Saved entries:
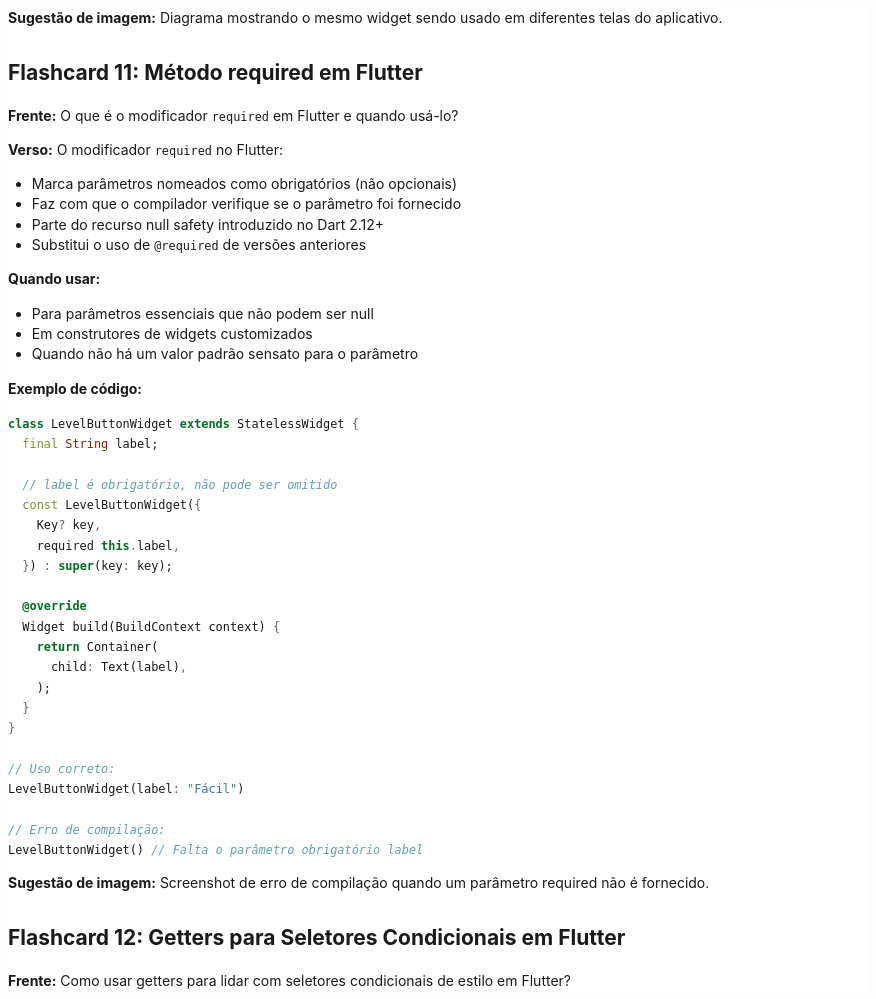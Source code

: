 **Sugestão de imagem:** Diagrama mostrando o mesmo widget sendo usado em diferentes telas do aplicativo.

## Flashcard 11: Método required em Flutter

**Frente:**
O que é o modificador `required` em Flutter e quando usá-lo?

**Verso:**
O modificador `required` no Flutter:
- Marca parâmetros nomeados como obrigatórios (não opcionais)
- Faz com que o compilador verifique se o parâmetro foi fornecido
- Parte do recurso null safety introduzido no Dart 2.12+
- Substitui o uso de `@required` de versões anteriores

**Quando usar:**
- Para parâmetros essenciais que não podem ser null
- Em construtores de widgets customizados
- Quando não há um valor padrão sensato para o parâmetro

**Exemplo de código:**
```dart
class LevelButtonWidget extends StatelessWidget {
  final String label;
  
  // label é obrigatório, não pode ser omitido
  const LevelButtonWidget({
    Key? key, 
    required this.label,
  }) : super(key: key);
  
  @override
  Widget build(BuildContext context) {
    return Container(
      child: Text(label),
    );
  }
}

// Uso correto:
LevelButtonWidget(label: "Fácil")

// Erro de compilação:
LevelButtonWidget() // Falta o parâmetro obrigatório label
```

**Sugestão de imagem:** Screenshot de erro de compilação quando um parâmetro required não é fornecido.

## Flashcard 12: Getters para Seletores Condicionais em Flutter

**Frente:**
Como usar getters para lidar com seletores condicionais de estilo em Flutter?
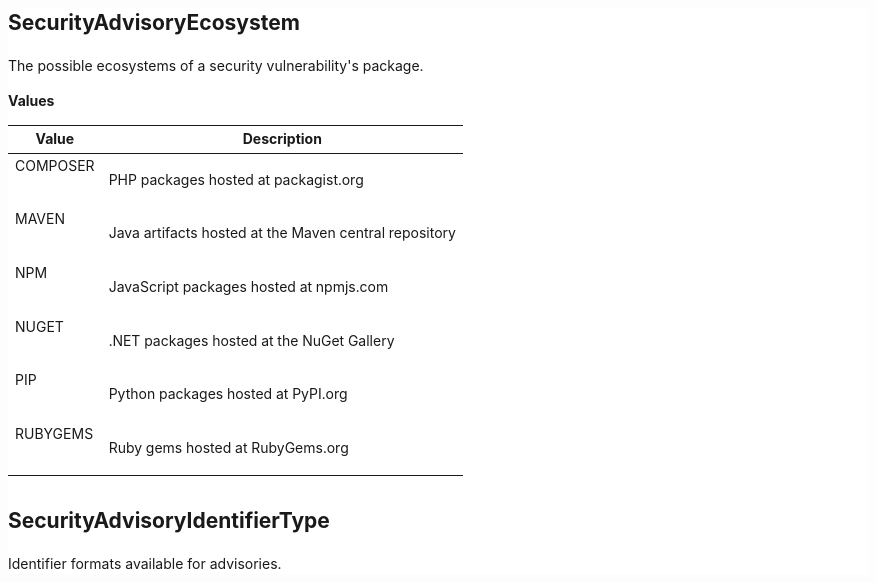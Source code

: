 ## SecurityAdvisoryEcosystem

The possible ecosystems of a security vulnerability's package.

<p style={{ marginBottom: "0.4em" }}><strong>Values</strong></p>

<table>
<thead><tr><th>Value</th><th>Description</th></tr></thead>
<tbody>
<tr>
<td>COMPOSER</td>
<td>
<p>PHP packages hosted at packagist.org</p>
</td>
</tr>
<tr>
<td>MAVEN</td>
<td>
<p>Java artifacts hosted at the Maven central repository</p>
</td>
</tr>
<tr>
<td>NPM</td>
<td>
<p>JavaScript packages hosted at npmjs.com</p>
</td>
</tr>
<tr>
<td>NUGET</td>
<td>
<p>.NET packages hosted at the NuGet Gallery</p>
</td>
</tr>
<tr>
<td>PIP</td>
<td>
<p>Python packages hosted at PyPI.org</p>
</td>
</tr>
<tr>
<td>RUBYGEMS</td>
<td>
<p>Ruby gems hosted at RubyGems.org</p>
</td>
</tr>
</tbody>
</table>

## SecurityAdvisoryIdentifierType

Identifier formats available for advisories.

▸ **Exercise details**: When the word "null" shows up in a line of the entries, report that line.

▸ **Output for this task**:
- Parte do recurso null safety introduzido no Dart 2.12+
- Para parâmetros essenciais que não podem ser null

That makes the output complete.